Front line children and families staff and team leaders felt well supported by the integration teams. A senior education manager said working relationships improved because managers were in the same building.
In terms of the GIRFEC25 agenda, we considered that although the infrastructure and strategic intent were present, more progress could have been made. Agencies other than social work were not yet using the integrated assessment and plan, although guidance was being prepared for integrated chronologies.

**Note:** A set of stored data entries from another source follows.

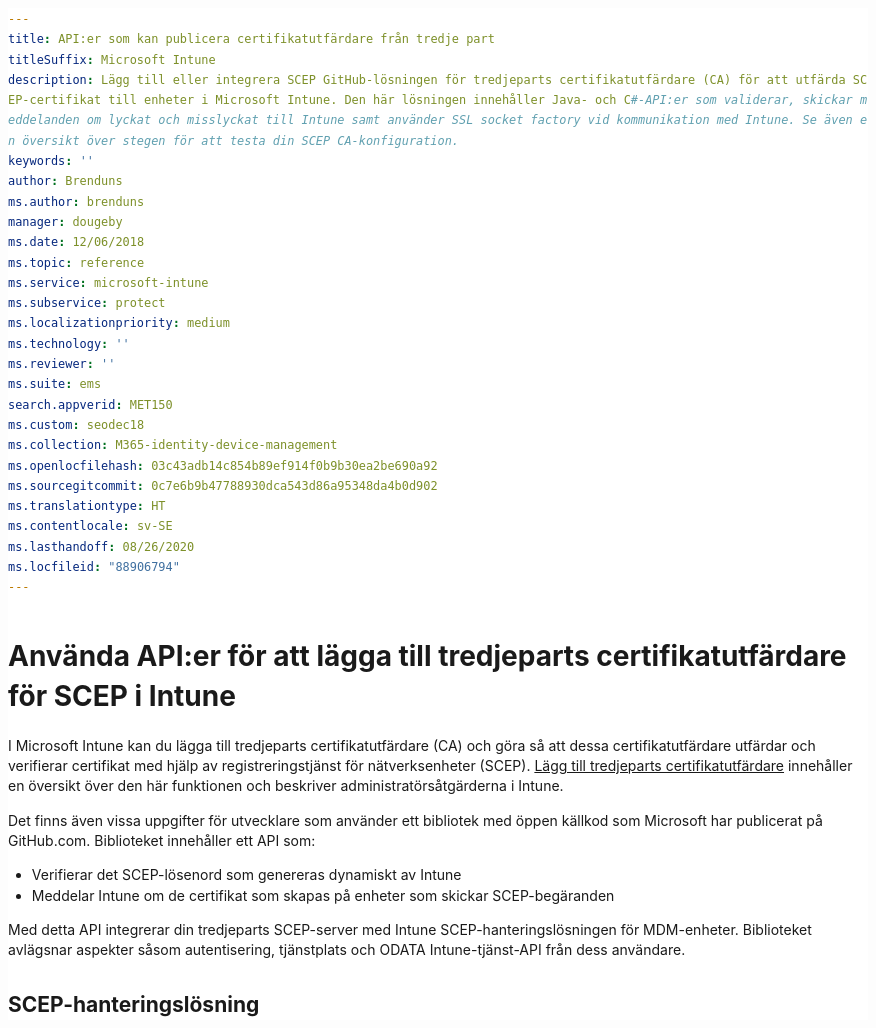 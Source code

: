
```yaml
---
title: API:er som kan publicera certifikatutfärdare från tredje part
titleSuffix: Microsoft Intune
description: Lägg till eller integrera SCEP GitHub-lösningen för tredjeparts certifikatutfärdare (CA) för att utfärda SCEP-certifikat till enheter i Microsoft Intune. Den här lösningen innehåller Java- och C#-API:er som validerar, skickar meddelanden om lyckat och misslyckat till Intune samt använder SSL socket factory vid kommunikation med Intune. Se även en översikt över stegen för att testa din SCEP CA-konfiguration.
keywords: ''
author: Brenduns
ms.author: brenduns
manager: dougeby
ms.date: 12/06/2018
ms.topic: reference
ms.service: microsoft-intune
ms.subservice: protect
ms.localizationpriority: medium
ms.technology: ''
ms.reviewer: ''
ms.suite: ems
search.appverid: MET150
ms.custom: seodec18
ms.collection: M365-identity-device-management
ms.openlocfilehash: 03c43adb14c854b89ef914f0b9b30ea2be690a92
ms.sourcegitcommit: 0c7e6b9b47788930dca543d86a95348da4b0d902
ms.translationtype: HT
ms.contentlocale: sv-SE
ms.lasthandoff: 08/26/2020
ms.locfileid: "88906794"
---
```

# <a name="use-apis-to-add-third-party-cas-for-scep-to-intune"></a>Använda API:er för att lägga till tredjeparts certifikatutfärdare för SCEP i Intune

I Microsoft Intune kan du lägga till tredjeparts certifikatutfärdare (CA) och göra så att dessa certifikatutfärdare utfärdar och verifierar certifikat med hjälp av registreringstjänst för nätverksenheter (SCEP). [Lägg till tredjeparts certifikatutfärdare](certificate-authority-add-scep-overview.md) innehåller en översikt över den här funktionen och beskriver administratörsåtgärderna i Intune.

Det finns även vissa uppgifter för utvecklare som använder ett bibliotek med öppen källkod som Microsoft har publicerat på GitHub.com. Biblioteket innehåller ett API som:

- Verifierar det SCEP-lösenord som genereras dynamiskt av Intune
- Meddelar Intune om de certifikat som skapas på enheter som skickar SCEP-begäranden

Med detta API integrerar din tredjeparts SCEP-server med Intune SCEP-hanteringslösningen för MDM-enheter. Biblioteket avlägsnar aspekter såsom autentisering, tjänstplats och ODATA Intune-tjänst-API från dess användare.

## <a name="scep-management-solution"></a>SCEP-hanteringslösning
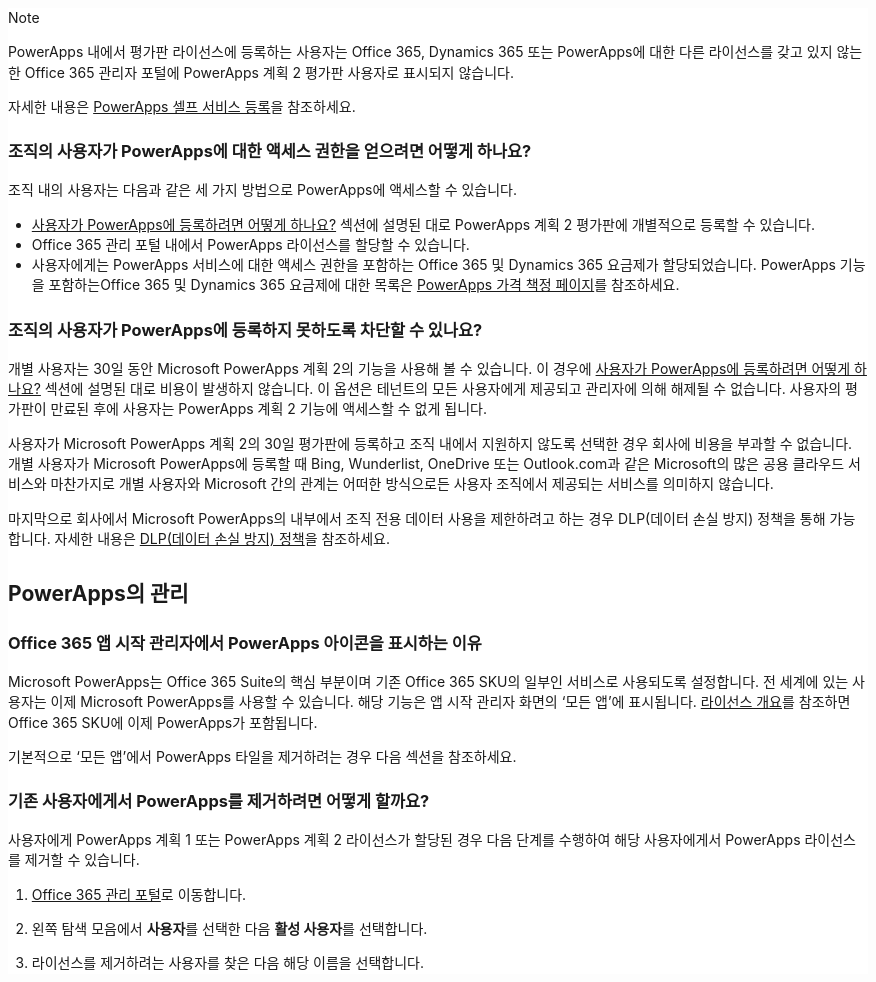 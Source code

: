 > [!NOTE]
> PowerApps 내에서 평가판 라이선스에 등록하는 사용자는 Office 365, Dynamics 365 또는 PowerApps에 대한 다른 라이선스를 갖고 있지 않는 한 Office 365 관리자 포털에 PowerApps 계획 2 평가판 사용자로 표시되지 않습니다.

자세한 내용은 [PowerApps 셀프 서비스 등록](../maker/signup-for-powerapps.md)을 참조하세요.

### <a name="how-can-users-in-my-organization-gain-access-to-powerapps"></a>조직의 사용자가 PowerApps에 대한 액세스 권한을 얻으려면 어떻게 하나요?
조직 내의 사용자는 다음과 같은 세 가지 방법으로 PowerApps에 액세스할 수 있습니다.

* [사용자가 PowerApps에 등록하려면 어떻게 하나요?](#how-do-users-sign-up-for-powerapps) 섹션에 설명된 대로 PowerApps 계획 2 평가판에 개별적으로 등록할 수 있습니다.
* Office 365 관리 포털 내에서 PowerApps 라이선스를 할당할 수 있습니다.
* 사용자에게는 PowerApps 서비스에 대한 액세스 권한을 포함하는 Office 365 및 Dynamics 365 요금제가 할당되었습니다. PowerApps 기능을 포함하는Office 365 및 Dynamics 365 요금제에 대한 목록은 [PowerApps 가격 책정 페이지](https://powerapps.microsoft.com/pricing)를 참조하세요.

### <a name="can-i-block-users-in-my-organization-from-signing-up-for-powerapps"></a>조직의 사용자가 PowerApps에 등록하지 못하도록 차단할 수 있나요?
개별 사용자는 30일 동안 Microsoft PowerApps 계획 2의 기능을 사용해 볼 수 있습니다. 이 경우에 [사용자가 PowerApps에 등록하려면 어떻게 하나요?](#how-do-users-sign-up-for-powerapps) 섹션에 설명된 대로 비용이 발생하지 않습니다.  이 옵션은 테넌트의 모든 사용자에게 제공되고 관리자에 의해 해제될 수 없습니다.  사용자의 평가판이 만료된 후에 사용자는 PowerApps 계획 2 기능에 액세스할 수 없게 됩니다.  

사용자가 Microsoft PowerApps 계획 2의 30일 평가판에 등록하고 조직 내에서 지원하지 않도록 선택한 경우 회사에 비용을 부과할 수 없습니다. 개별 사용자가 Microsoft PowerApps에 등록할 때 Bing, Wunderlist, OneDrive 또는 Outlook.com과 같은 Microsoft의 많은 공용 클라우드 서비스와 마찬가지로 개별 사용자와 Microsoft 간의 관계는 어떠한 방식으로든 사용자 조직에서 제공되는 서비스를 의미하지 않습니다.

마지막으로 회사에서 Microsoft PowerApps의 내부에서 조직 전용 데이터 사용을 제한하려고 하는 경우 DLP(데이터 손실 방지) 정책을 통해 가능합니다. 자세한 내용은 [DLP(데이터 손실 방지) 정책](prevent-data-loss.md)을 참조하세요.

## <a name="administration-of-powerapps"></a>PowerApps의 관리
### <a name="why-has-the-powerapps-icon-appeared-in-the-office-365-app-launcher"></a>Office 365 앱 시작 관리자에서 PowerApps 아이콘을 표시하는 이유
Microsoft PowerApps는 Office 365 Suite의 핵심 부분이며 기존 Office 365 SKU의 일부인 서비스로 사용되도록 설정합니다. 전 세계에 있는 사용자는 이제 Microsoft PowerApps를 사용할 수 있습니다. 해당 기능은 앱 시작 관리자 화면의 ‘모든 앱’에 표시됩니다. [라이선스 개요](pricing-billing-skus.md)를 참조하면 Office 365 SKU에 이제 PowerApps가 포함됩니다.

기본적으로 ‘모든 앱’에서 PowerApps 타일을 제거하려는 경우 다음 섹션을 참조하세요.

### <a name="how-do-i-remove-powerapps-from-existing-users"></a>기존 사용자에게서 PowerApps를 제거하려면 어떻게 할까요?
사용자에게 PowerApps 계획 1 또는 PowerApps 계획 2 라이선스가 할당된 경우 다음 단계를 수행하여 해당 사용자에게서 PowerApps 라이선스를 제거할 수 있습니다.

1. [Office 365 관리 포털](https://portal.microsoftonline.com/)로 이동합니다.

2. 왼쪽 탐색 모음에서 **사용자**를 선택한 다음 **활성 사용자**를 선택합니다.

3. 라이선스를 제거하려는 사용자를 찾은 다음 해당 이름을 선택합니다.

In our survey of partners and stakeholders, the majority of respondents agreed there were effective planning structures and processes for social work services that engage all major stakeholders. However, as stated in Chapter 4, we concluded that the social work division had not realised the full potential of working in partnership with voluntary organisations. For children and families services, there were opportunities to improve operational links with organisations such as Women's Aid. Some services were sitting with capacity for additional work. The young carers project told us that workers withdrew from joint work without sufficient negotiation or preparation. In community care services managers of voluntary organisations were concerned that the contribution of volunteers in the care management process was not formally acknowledged despite the value placed on this by service users. Clear lines of communication with all providers needed to be strengthened.
A majority (59%) of those who responded to our staff survey agreed their team worked well with the housing service. Despite this, we were concerned to discover there were no protocols for early referral to prevent evictions, or to meet the needs of care leavers. There was a lack of effective liaison for middle managers and front line staff. We found examples where this had resulted in vulnerable children being disadvantaged. We make a recommendation in Chapter 6.